As a personal trainer, I get asked this question all the time: “Is it better to perform fewer repetitions with more weight or more repetitions with less weight?” My answer is always the same: For general conditioning, you should use a weight heavy enough to fatigue your muscles after 10 – 12 reps. Keep in mind that as you get stronger, you will be able to do more reps with a given weight and will have to adjust accordingly.
Women in particular are often worried about “bulking up” if they use heavy weights, but this is just a myth. Unless you are lifting a REALLY heavy weight in the 2 – 4 rep range and drastically changing your diet (consuming large quantities of protein), this will not happen. Besides, as women our testosterone levels will not allow this. Sure, it’s possible for guys to bulk up and you see them all the time in the gym pumping heavy iron. But rest assured ladies, you will not turn out looking like the Hulk! If you prefer to stick to light weights, you can still get a good workout, but you will need to apply the same principle and do as many reps as it takes to fatigue your muscles. So if you are using light weights, this could mean you will be standing around doing 30+ reps of bicep curls for one set! Who has time for that? I would much rather see you grab a set of 10 or 12 lb dumbbells and do 12 reps and be done with it. Lifting heavier weights will give you the lean definition you are looking for because it will alter the shape of your muscles more quickly than using lighter weights. Plus, the more muscle mass you have, the more calories your body burns while at rest, and who doesn’t want that?
What about using your body weight for certain exercises vs. free weights or machines?
This is basically using heavier weights in disguise! It’s much harder to do triceps bench dips using your own weight than it is using 3 – 5 lb dumbbells to do triceps kickbacks. Also, it’s harder to do a regular pushup than it is to perform the equivalent exercise on a chest press machine. I like to alternate some body weight exercises with machine exercises or free weights during every workout to really challenge my muscles.

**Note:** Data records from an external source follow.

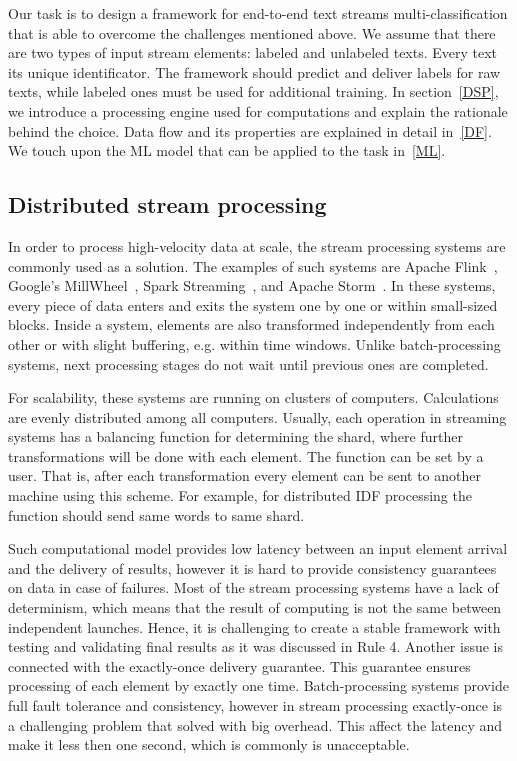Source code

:

Our task is to design a framework for end-to-end text streams multi-classification that is able to overcome the challenges mentioned above. We assume that there are two types of input stream elements: labeled and unlabeled texts. Every text its unique identificator. The framework should predict and deliver labels for raw texts, while labeled ones must be used for additional training. In section~\ref{DSP}, we introduce a processing engine used for computations and explain the rationale behind the choice. Data flow and its properties are explained in detail in~\ref{DF}. We touch upon the ML model that can be applied to the task in~\ref{ML}.

\subsection{Distributed stream processing\label{DSP}}

In order to process high-velocity data at scale, the stream processing systems are commonly used as a solution. The examples of such systems are Apache Flink~\cite{Carbone:2017:SMA:3137765.3137777}, Google's MillWheel~\cite{Akidau:2013:MFS:2536222.2536229}, Spark Streaming~\cite{Zaharia:2012:DSE:2342763.2342773}, and Apache Storm~\cite{apache:storm}. In these systems, every piece of data enters and exits the system one by one or within small-sized blocks. Inside a system, elements are also transformed independently from each other or with slight buffering, e.g. within time windows. Unlike batch-processing systems, next processing stages do not wait until previous ones are completed. 

For scalability, these systems are running on clusters of computers. Calculations are evenly distributed among all computers. Usually, each operation in streaming systems has a balancing function for determining the shard, where further transformations will be done with each element. The function can be set by a user. That is, after each transformation every element can be sent to another machine using this scheme. For example, for distributed IDF processing the function should send same words to same shard.

Such computational model provides low latency between an input element arrival and the delivery of results, however it is hard to provide consistency guarantees on data in case of failures. Most of the stream processing systems have a lack of determinism, which means that the result of computing is not the same between independent launches. Hence, it is challenging to create a stable framework with testing and validating final results as it was discussed in \cite{stonebraker20058} Rule 4. Another issue is connected with the exactly-once delivery guarantee. This guarantee ensures processing of each element by exactly one time. Batch-processing systems provide full fault tolerance and consistency, however in stream processing exactly-once is a challenging problem that solved with big overhead. This affect the latency and make it less then one second, which is commonly is unacceptable.

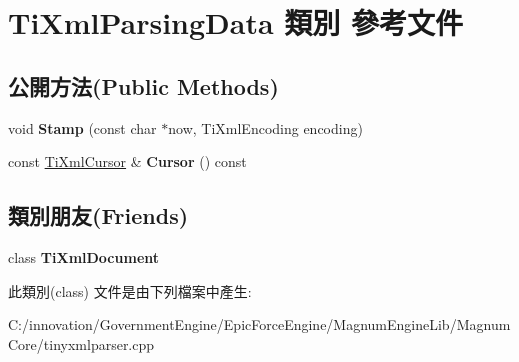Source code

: \hypertarget{class_ti_xml_parsing_data}{}\section{Ti\+Xml\+Parsing\+Data 類別 參考文件}
\label{class_ti_xml_parsing_data}
\subsection*{公開方法(Public Methods)}
\begin{DoxyCompactItemize}
\item 
void {\bfseries Stamp} (const char $\ast$now, Ti\+Xml\+Encoding encoding)\hypertarget{class_ti_xml_parsing_data_a65cee8ab77a36c605db08c84b4c30a7d}{}\label{class_ti_xml_parsing_data_a65cee8ab77a36c605db08c84b4c30a7d}

\item 
const \hyperlink{struct_ti_xml_cursor}{Ti\+Xml\+Cursor} \& {\bfseries Cursor} () const \hypertarget{class_ti_xml_parsing_data_a9e63d965fdb53ff4ac711e105269e918}{}\label{class_ti_xml_parsing_data_a9e63d965fdb53ff4ac711e105269e918}

\end{DoxyCompactItemize}
\subsection*{類別朋友(Friends)}
\begin{DoxyCompactItemize}
\item 
class {\bfseries Ti\+Xml\+Document}\hypertarget{class_ti_xml_parsing_data_a173617f6dfe902cf484ce5552b950475}{}\label{class_ti_xml_parsing_data_a173617f6dfe902cf484ce5552b950475}

\end{DoxyCompactItemize}


此類別(class) 文件是由下列檔案中產生\+:\begin{DoxyCompactItemize}
\item 
C\+:/innovation/\+Government\+Engine/\+Epic\+Force\+Engine/\+Magnum\+Engine\+Lib/\+Magnum\+Core/tinyxmlparser.\+cpp\end{DoxyCompactItemize}
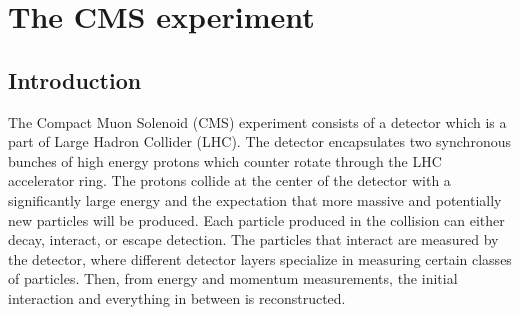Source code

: \setcounter{secnumdepth}{3}
\setcounter{tocdepth}{3}
\setlength{\parskip}{\smallskipamount}
\setlength{\parindent}{0pt}


\makeatletter


\providecommand{\tabularnewline}{\\}


\makeatother


\chapter{The CMS experiment}

\section{Introduction} The Compact Muon Solenoid (CMS) experiment consists of a detector which is a part of Large Hadron Collider (LHC). The detector encapsulates two synchronous bunches of high energy protons  which counter rotate through the LHC accelerator ring.  The protons collide at the center of the detector with a significantly large energy and the expectation that more massive and potentially new particles will be produced. Each particle produced in the collision can either decay, interact, or escape detection. The particles that interact are measured by the detector, where different detector layers specialize in measuring certain classes of particles. Then, from energy and momentum measurements, the initial interaction and everything in between is reconstructed.   



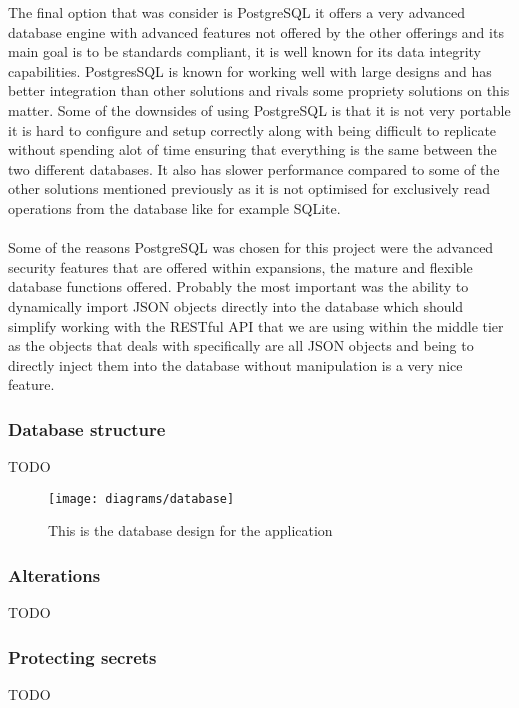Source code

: The final option that was consider is PostgreSQL it offers a very advanced database engine with advanced features not offered by the other offerings and its main goal is to be standards compliant, it is well known for its data integrity capabilities. PostgresSQL is known for working well with large designs and has better integration than other solutions and rivals some propriety solutions on this matter. Some of the downsides of using PostgreSQL is that it is not very portable it is hard to configure and setup correctly along with being difficult to replicate without spending alot of time ensuring that everything is the same between the two different databases. It also has slower performance compared to some of the other solutions mentioned previously as it is not optimised for exclusively read operations from the database like for example SQLite.\\
\\
Some of the reasons PostgreSQL was chosen for this project were the advanced security features that are offered within expansions, the mature and flexible database functions offered. Probably the most important was the ability to dynamically import JSON objects directly into the database which should simplify working with the RESTful API that we are using within the middle tier as the objects that deals with specifically are all JSON objects and being to directly inject them into the database without manipulation is a very nice feature. 

\subsubsection*{Database structure}

{TODO}

\begin{figure}[H]
    \centering
    \texttt{[image: diagrams/database]}
    \caption{This is the database design for the application}
    \label{fig:diagram_database_image}
\end{figure} 
\noindent

\subsubsection*{Alterations}

{TODO}

\subsubsection*{Protecting secrets}
\label{sec:database_security}

{TODO}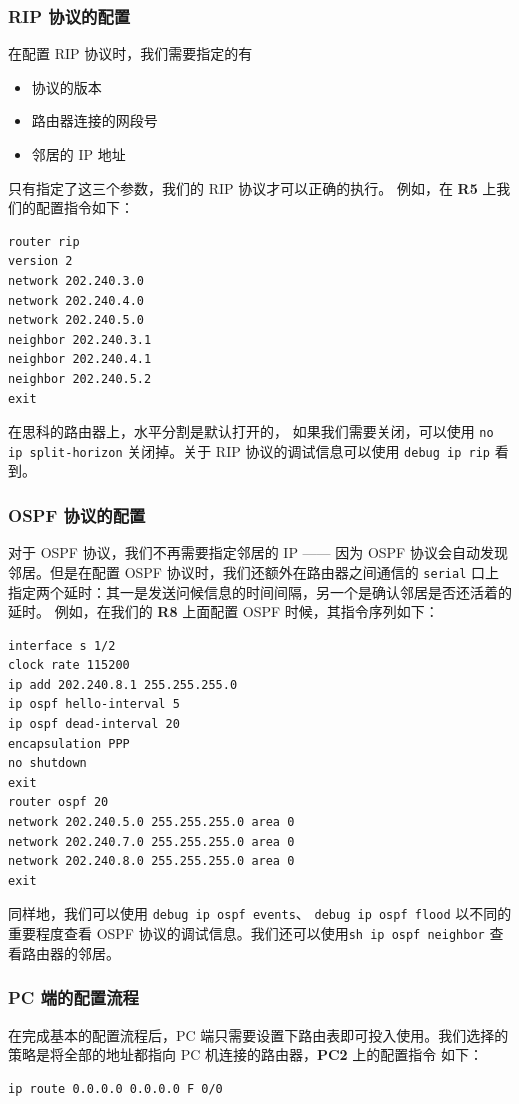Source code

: \documentclass[black,normal,cn]{elegantnote}
\begin{document}
\subsubsection{RIP 协议的配置}

在配置 RIP 协议时，我们需要指定的有
\begin{itemize}
    \item 协议的版本
    \item 路由器连接的网段号
    \item 邻居的 IP 地址
\end{itemize}
只有指定了这三个参数，我们的 RIP 协议才可以正确的执行。
例如，在 \textbf{R5} 上我们的配置指令如下：
\begin{lstlisting}
router rip
version 2
network 202.240.3.0
network 202.240.4.0
network 202.240.5.0
neighbor 202.240.3.1
neighbor 202.240.4.1
neighbor 202.240.5.2
exit
\end{lstlisting}

在思科的路由器上，水平分割是默认打开的，
如果我们需要关闭，可以使用 \texttt{no ip split-horizon}
关闭掉。关于 RIP 协议的调试信息可以使用 \texttt{debug ip rip} 看到。
\subsubsection{OSPF 协议的配置}
对于 OSPF 协议，我们不再需要指定邻居的 IP —— 因为 OSPF 协议会自动发现
邻居。但是在配置 OSPF 协议时，我们还额外在路由器之间通信的 \texttt{serial}
口上指定两个延时：其一是发送问候信息的时间间隔，另一个是确认邻居是否还活着的延时。
例如，在我们的 \textbf{R8} 上面配置 OSPF 时候，其指令序列如下：
\begin{lstlisting}
interface s 1/2
clock rate 115200
ip add 202.240.8.1 255.255.255.0
ip ospf hello-interval 5
ip ospf dead-interval 20
encapsulation PPP
no shutdown
exit
router ospf 20
network 202.240.5.0 255.255.255.0 area 0
network 202.240.7.0 255.255.255.0 area 0
network 202.240.8.0 255.255.255.0 area 0
exit
\end{lstlisting}

同样地，我们可以使用 \texttt{debug ip ospf events}、
\texttt{debug ip ospf flood} 以不同的重要程度查看
 OSPF 协议的调试信息。我们还可以使用\texttt{sh ip ospf neighbor}
查看路由器的邻居。

\subsubsection{PC 端的配置流程}
在完成基本的配置流程后，PC 端只需要设置下路由表即可投入使用。我们选择的
策略是将全部的地址都指向 PC 机连接的路由器，\textbf{PC2} 上的配置指令
如下：
\begin{lstlisting}
ip route 0.0.0.0 0.0.0.0 F 0/0
\end{lstlisting}
\end{document}
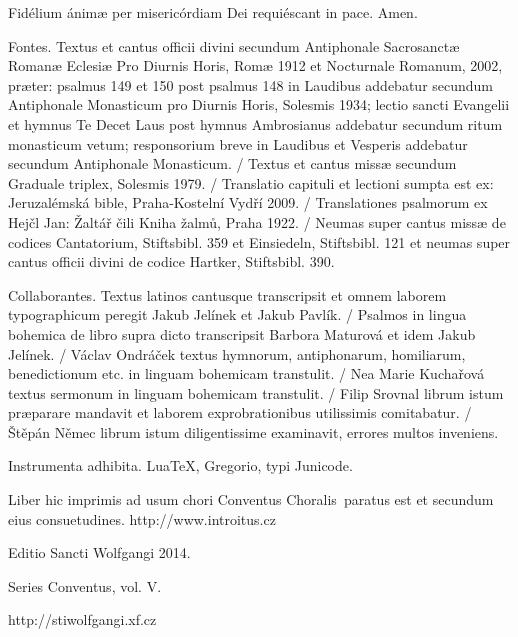 \documentclass[a4paper, twoside, 12pt]{article}
\newcommand{\annusEditionis}{2014}
\begin{document}
\vfill

\noindent \Vbardot{} Fidélium ánimæ per misericórdiam Dei requiéscant in pace.
\Rbardot{} Amen.

\vfill

\newpage
\RemoveSideThumbs
\pagestyle{empty}



\vfill

\newpage

\vspace*{4cm}

Fontes.
Textus et cantus officii divini secundum
Antiphonale Sacrosanctæ Romanæ Eclesiæ Pro Diurnis Horis, Romæ 1912
et Nocturnale Romanum, 2002, præter: psalmus 149 et 150 post
psalmus 148 in Laudibus addebatur secundum Antiphonale Monasticum pro Diurnis Horis,
Solesmis 1934; lectio sancti Evangelii et hymnus Te Decet Laus post hymnus
Ambrosianus addebatur secundum ritum monasticum vetum; responsorium breve
in Laudibus et Vesperis addebatur secundum Antiphonale Monasticum. /
Textus et cantus missæ secundum
Graduale triplex, Solesmis 1979. /
Translatio capituli et lectioni sumpta est ex:
Jeruzalémská bible, Praha-Kostelní Vydří 2009. /
Translationes psalmorum ex
Hejčl Jan: Žaltář čili Kniha žalmů, Praha 1922. /
Neumas super cantus missæ de codices Cantatorium, Stiftsbibl. 359 et Einsiedeln,
Stiftsbibl. 121 et neumas super cantus officii divini de codice Hartker,
Stiftsbibl. 390.

Collaborantes.
Textus latinos cantusque transcripsit et omnem laborem typographicum peregit
Jakub Jelínek et Jakub Pavlík. /
Psalmos in lingua bohemica de libro supra dicto transcripsit
Barbora Maturová et idem Jakub Jelínek. /
Václav Ondráček textus hymnorum, antiphonarum, homiliarum, benedictionum etc.
in linguam bohemicam transtulit. /
Nea Marie Kuchařová textus sermonum in linguam bohemicam transtulit. /
Filip Srovnal librum istum præparare mandavit et laborem exprobrationibus
utilissimis comitabatur. /
Štěpán Němec librum istum diligentissime examinavit, errores multos
inveniens.

Instrumenta adhibita.
LuaTeX, %
Gregorio, %
typi Junicode. %

\begin{center}
Liber hic imprimis ad usum chori
\guillemotright Conventus Choralis\guillemotleft\
paratus est
et secundum eius consuetudines.
http://www.introitus.cz

\vspace{1cm}

{\large Editio Sancti Wolfgangi \annusEditionis.}

\vspace{2mm}

Series \guillemotright Conventus\guillemotleft, vol. V.

\vspace{1cm}

http://stiwolfgangi.xf.cz

\end{center}

\vfill
\end{document}
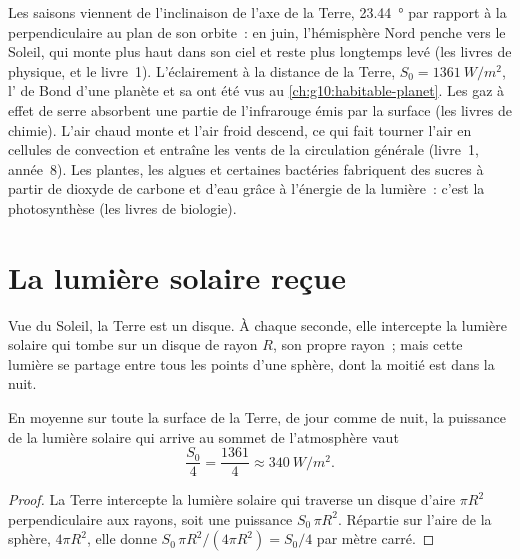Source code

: \begin{recall}
Les saisons viennent de l'inclinaison de l'axe de la Terre,
\qty{23.44}{\degree} par rapport à la perpendiculaire au plan de son
orbite~: en juin, l'hémisphère Nord penche vers le Soleil, qui monte plus
haut dans son ciel et reste plus longtemps levé (les livres de physique, et
le livre~1). L'éclairement à la distance de la Terre,
$S_0 = \qty{1361}{W/m^2}$, l' de Bond d'une planète et sa  ont été vus au \cref{ch:g10:habitable-planet}. Les gaz à effet
de serre absorbent une partie de l'infrarouge émis par la surface (les
livres de chimie). L'air chaud monte et l'air froid descend, ce qui fait
tourner l'air en cellules de convection et entraîne les vents de la
circulation générale (livre~1, année~8). Les plantes, les algues et
certaines bactéries fabriquent des sucres à partir de dioxyde de carbone et
d'eau grâce à l'énergie de la lumière~: c'est la photosynthèse (les livres
de biologie).
\end{recall}

\section{La lumière solaire reçue}

Vue du Soleil, la Terre est un disque. À chaque seconde, elle intercepte la
lumière solaire qui tombe sur un disque de rayon $R$, son propre rayon~;
mais cette lumière se partage entre tous les points d'une sphère, dont la
moitié est dans la nuit.

\begin{proposition}\label{prop:g10:earth-energy-budget:quarter}
En moyenne sur toute la surface de la Terre, de jour comme de nuit, la
puissance de la lumière solaire qui arrive au sommet de l'atmosphère vaut
\[
  \frac{S_0}{4} = \frac{1361}{4} \approx \qty{340}{W/m^2}.
\]
\end{proposition}

\begin{proof}
La Terre intercepte la lumière solaire qui traverse un disque d'aire
$\pi R^2$ perpendiculaire aux rayons, soit une puissance $S_0\,\pi R^2$.
Répartie sur l'aire de la sphère, $4\pi R^2$, elle donne $S_0\,\pi R^2/(4\pi R^2) =
S_0/4$ par mètre carré.
\end{proof}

What size weights should I use in a Group class?
This depends on the class and what the instructor has planned. Usually, the instructor will tell the class to either grab light, medium or heavy weights; and sometimes a combination of all three. But in a typical group class you will be doing more repetitions than if you were working out on your own, so you may want to go one size down from what you use on the gym floor. Also, don’t be afraid to go over to the weight stack mid-class and grab another set of weights if the ones you have are turning out to be too light or too heavy.
To sum up… don’t be afraid to increase the amount of weight you’ve been lifting at the gym! You will get stronger faster, tone your body quicker and enjoy newfound self-confidence as you leave those teeny weights behind!